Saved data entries
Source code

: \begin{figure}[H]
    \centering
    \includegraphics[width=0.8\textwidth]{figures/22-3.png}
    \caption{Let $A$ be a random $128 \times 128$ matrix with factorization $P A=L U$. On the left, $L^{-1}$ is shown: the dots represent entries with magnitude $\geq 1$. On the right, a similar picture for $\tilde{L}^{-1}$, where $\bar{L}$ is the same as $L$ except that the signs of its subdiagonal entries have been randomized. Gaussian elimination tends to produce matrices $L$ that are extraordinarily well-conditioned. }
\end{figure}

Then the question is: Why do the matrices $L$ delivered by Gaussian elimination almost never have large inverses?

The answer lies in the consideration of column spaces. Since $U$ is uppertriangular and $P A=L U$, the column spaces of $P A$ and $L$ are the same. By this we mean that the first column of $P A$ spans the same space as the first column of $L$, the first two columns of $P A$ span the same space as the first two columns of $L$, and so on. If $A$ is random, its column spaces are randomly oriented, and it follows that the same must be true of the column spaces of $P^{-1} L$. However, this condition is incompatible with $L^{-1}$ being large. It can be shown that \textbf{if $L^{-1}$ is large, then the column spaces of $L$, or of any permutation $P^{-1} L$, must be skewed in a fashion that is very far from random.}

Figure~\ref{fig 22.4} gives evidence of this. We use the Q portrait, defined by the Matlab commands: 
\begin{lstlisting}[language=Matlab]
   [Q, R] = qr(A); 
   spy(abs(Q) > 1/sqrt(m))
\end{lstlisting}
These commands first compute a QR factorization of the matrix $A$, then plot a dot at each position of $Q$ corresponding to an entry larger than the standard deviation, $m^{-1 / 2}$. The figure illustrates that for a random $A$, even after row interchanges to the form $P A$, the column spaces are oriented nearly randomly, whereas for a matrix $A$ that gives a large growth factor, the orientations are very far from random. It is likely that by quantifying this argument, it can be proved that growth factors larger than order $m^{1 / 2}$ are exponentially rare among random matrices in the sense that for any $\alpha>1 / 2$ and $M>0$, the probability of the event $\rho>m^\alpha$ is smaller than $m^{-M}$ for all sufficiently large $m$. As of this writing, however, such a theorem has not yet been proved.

What is required:
Retype the records above exactly, from their first line through the line that contains "Then the question", and stop there.

Solution:
Source code

: \begin{figure}[H]
    \centering
    \includegraphics[width=0.8\textwidth]{figures/22-3.png}
    \caption{Let $A$ be a random $128 \times 128$ matrix with factorization $P A=L U$. On the left, $L^{-1}$ is shown: the dots represent entries with magnitude $\geq 1$. On the right, a similar picture for $\tilde{L}^{-1}$, where $\bar{L}$ is the same as $L$ except that the signs of its subdiagonal entries have been randomized. Gaussian elimination tends to produce matrices $L$ that are extraordinarily well-conditioned. }
\end{figure}

Then the question is: Why do the matrices $L$ delivered by Gaussian elimination almost never have large inverses?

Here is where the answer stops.